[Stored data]
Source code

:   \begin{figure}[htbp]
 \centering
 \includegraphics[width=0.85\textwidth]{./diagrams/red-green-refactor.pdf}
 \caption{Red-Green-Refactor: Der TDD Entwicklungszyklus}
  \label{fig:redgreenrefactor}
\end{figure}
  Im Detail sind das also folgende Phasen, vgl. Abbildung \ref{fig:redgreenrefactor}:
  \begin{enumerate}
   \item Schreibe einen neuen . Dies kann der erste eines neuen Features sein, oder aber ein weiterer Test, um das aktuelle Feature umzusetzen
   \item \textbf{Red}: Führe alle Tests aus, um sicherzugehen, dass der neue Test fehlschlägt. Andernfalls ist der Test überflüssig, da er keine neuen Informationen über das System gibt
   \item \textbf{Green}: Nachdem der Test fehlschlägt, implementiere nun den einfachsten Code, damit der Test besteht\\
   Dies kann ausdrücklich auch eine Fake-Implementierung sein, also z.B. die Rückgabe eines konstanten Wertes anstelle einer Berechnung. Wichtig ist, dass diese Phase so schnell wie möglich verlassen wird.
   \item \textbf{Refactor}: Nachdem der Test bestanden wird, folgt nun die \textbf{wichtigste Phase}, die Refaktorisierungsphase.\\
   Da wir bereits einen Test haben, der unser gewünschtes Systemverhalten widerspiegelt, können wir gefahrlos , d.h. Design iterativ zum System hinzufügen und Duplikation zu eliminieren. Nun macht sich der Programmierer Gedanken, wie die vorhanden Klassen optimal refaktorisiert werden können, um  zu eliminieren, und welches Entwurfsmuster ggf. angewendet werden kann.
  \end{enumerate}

--

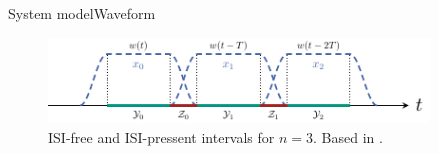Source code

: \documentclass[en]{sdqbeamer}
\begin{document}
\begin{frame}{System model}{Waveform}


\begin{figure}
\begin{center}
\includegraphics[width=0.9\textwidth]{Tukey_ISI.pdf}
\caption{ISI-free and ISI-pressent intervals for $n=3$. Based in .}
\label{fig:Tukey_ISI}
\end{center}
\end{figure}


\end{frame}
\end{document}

--

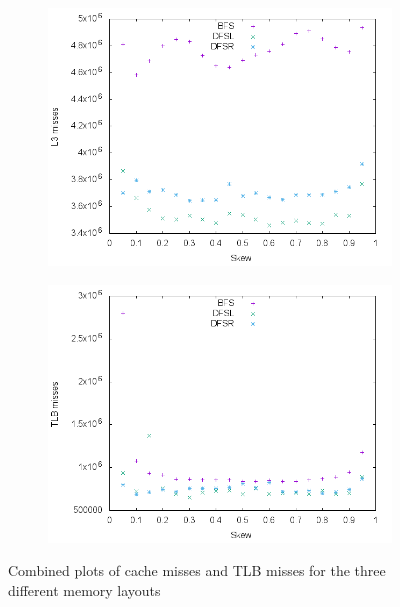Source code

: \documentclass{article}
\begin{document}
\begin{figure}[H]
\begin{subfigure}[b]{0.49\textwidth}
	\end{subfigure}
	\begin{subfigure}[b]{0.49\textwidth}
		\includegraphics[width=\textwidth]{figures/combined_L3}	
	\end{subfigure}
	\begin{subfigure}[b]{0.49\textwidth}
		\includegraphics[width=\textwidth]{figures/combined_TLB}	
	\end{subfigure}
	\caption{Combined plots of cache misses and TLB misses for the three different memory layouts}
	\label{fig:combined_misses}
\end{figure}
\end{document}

YOUR OBJECTIVE
Filter the entries and copy each line with "Test".

EXERCISE RESPONSE
   \item Schreibe einen neuen . Dies kann der erste eines neuen Features sein, oder aber ein weiterer Test, um das aktuelle Feature umzusetzen
   \item \textbf{Red}: Führe alle Tests aus, um sicherzugehen, dass der neue Test fehlschlägt. Andernfalls ist der Test überflüssig, da er keine neuen Informationen über das System gibt
   \item \textbf{Green}: Nachdem der Test fehlschlägt, implementiere nun den einfachsten Code, damit der Test besteht\\
   \item \textbf{Refactor}: Nachdem der Test bestanden wird, folgt nun die \textbf{wichtigste Phase}, die Refaktorisierungsphase.\\
   Da wir bereits einen Test haben, der unser gewünschtes Systemverhalten widerspiegelt, können wir gefahrlos , d.h. Design iterativ zum System hinzufügen und Duplikation zu eliminieren. Nun macht sich der Programmierer Gedanken, wie die vorhanden Klassen optimal refaktorisiert werden können, um  zu eliminieren, und welches Entwurfsmuster ggf. angewendet werden kann.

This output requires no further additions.